European companies are stepping up to fill the gap with open-source alternatives, including:
- Deutsche Telekom’s Open Telekom Cloud
- OVHcloud’s sovereign cloud services
- STACKIT and VanillaCore’s European-based offerings[1:3]
The movement gained additional momentum when the European Commission appointed its first executive vice president for tech sovereignty, security, and democracy in 2024[1:4].
Open source is the only realistic way forward for Europe, since reimplementing popular US platforms from scratch would be a herculean effort. Hopefully there will be a lot more funding and polish for popular projects as a result. Maybe Europe will get serious about using Linux instead of Windows finally.
Clearly it isn’t easy to switch away from US corporative services and the way to go is OpenSource and if not, using instead EU products and services. It’s still a long way to go, the way is made walking. It’s about souvereignity, not depending on greedy US companies, less with this stupid Australopithecus as President. Time to show him the middlefinger, as at least Spain already does.
Yeah, it’s going to be a long process realistically, and hopefully there’s actual sustained state level commitment to getting that done from the European countries. Frankly, it should’ve been obvious why it’s a bad idea to become so dependent on foreign tech, but better late than never.
A quick reminder in this context: The German government wants to introduce Palantir nationwide, even though this violates applicable law - both at the European and national levels. Contracts have even already been signed in some federal states.
Here is a link to a Campact petition calling on the SPD to block the CDU/CSU’s plans.
In my opinion, everyone living in Germany should sign both petitions - it is scandalous that this is even necessary, but unfortunately, conservative german politicians in particular continue to pursue their shady dealings.
conservative german politicians in particular continue to pursue their shady dealings.
and will push their gov’ts back into the microsoft/google fold when they approve purchase of the next big system; and you can only hope that palantir isn’t it.
Spread it around with every German you know. Or even post on Germany related communities
It’s an recurrent claim by the right wings, but same as the Chatcontrol, rejected, because incompatibility with the privacy rights in the EU which would be violated with Palantir and the Chat control… There isn’t any reason to introduce the control, because the current law permits an individual chat control in an crime investigation with an court order, but not an global control, which would be the same as open and controlling private cards and correspondence, which obvious is a no go.
https://www.lto.de/recht/nachrichten/n/chatkontrolle-eu-deutschland-bmjv-hubig-whatsapp-signal
https://www.tagesschau.de/inland/chatkontrolle-eu-justizministerin-100.html
Good! One can no longer trust the current US regime.
I’m interested to see what an open source cloud standard would look like. There’s a lot of elements that share functionality between Azure and AWS, but they’re just different enough that it’s a massive pain in the arse to move from one to the other and you basically have to re-write your Terraform from scratch.

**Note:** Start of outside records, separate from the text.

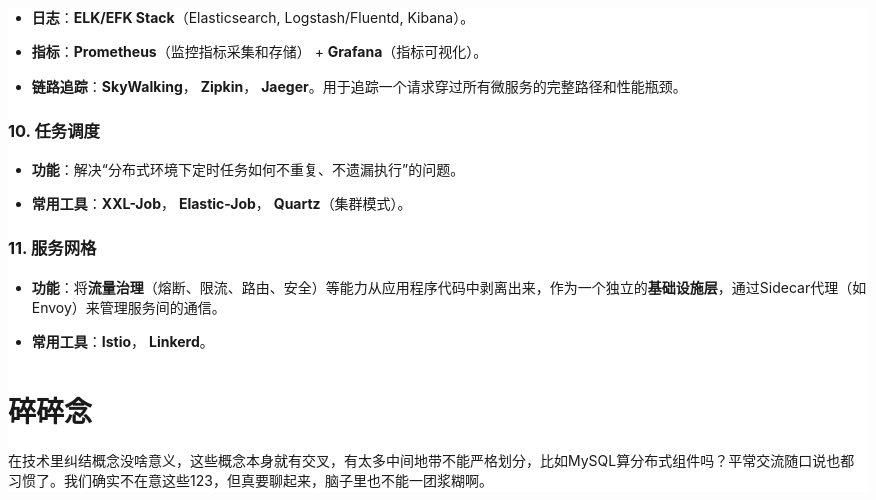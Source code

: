   - **日志**：**ELK/EFK Stack**（Elasticsearch, Logstash/Fluentd, Kibana）。

  - **指标**：**Prometheus**（监控指标采集和存储） + **Grafana**（指标可视化）。

  - **链路追踪**：**SkyWalking**， **Zipkin**， **Jaeger**。用于追踪一个请求穿过所有微服务的完整路径和性能瓶颈。

### 10. 任务调度

- **功能**：解决“分布式环境下定时任务如何不重复、不遗漏执行”的问题。

- **常用工具**：**XXL-Job**， **Elastic-Job**， **Quartz**（集群模式）。

### 11. 服务网格

- **功能**：将**流量治理**（熔断、限流、路由、安全）等能力从应用程序代码中剥离出来，作为一个独立的**基础设施层**，通过Sidecar代理（如Envoy）来管理服务间的通信。

- **常用工具**：**Istio**， **Linkerd**。

# 碎碎念

在技术里纠结概念没啥意义，这些概念本身就有交叉，有太多中间地带不能严格划分，比如MySQL算分布式组件吗？平常交流随口说也都习惯了。我们确实不在意这些123，但真要聊起来，脑子里也不能一团浆糊啊。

If there was something that was standard so I could write Terraform that goes “I want thirteen microservices all running in docker containers and a message bus with these types of message that lets them communicate” without specifying the exact implementation, I would be a happy camper.
Maybe something like OpenStack?
nix?
After so many decades of being reliant on US proprietary tech, now they’re moving away to foss?!
Sounds excellent but I’ll remain reluctant until I see wide scale adoption.
Someone else on this post made a huge comment about how Spain has been using lots of Open Source stuff for long time
The EU should also fulfill the double meaning of the headline and buy Valve corporation from Gabe Newell.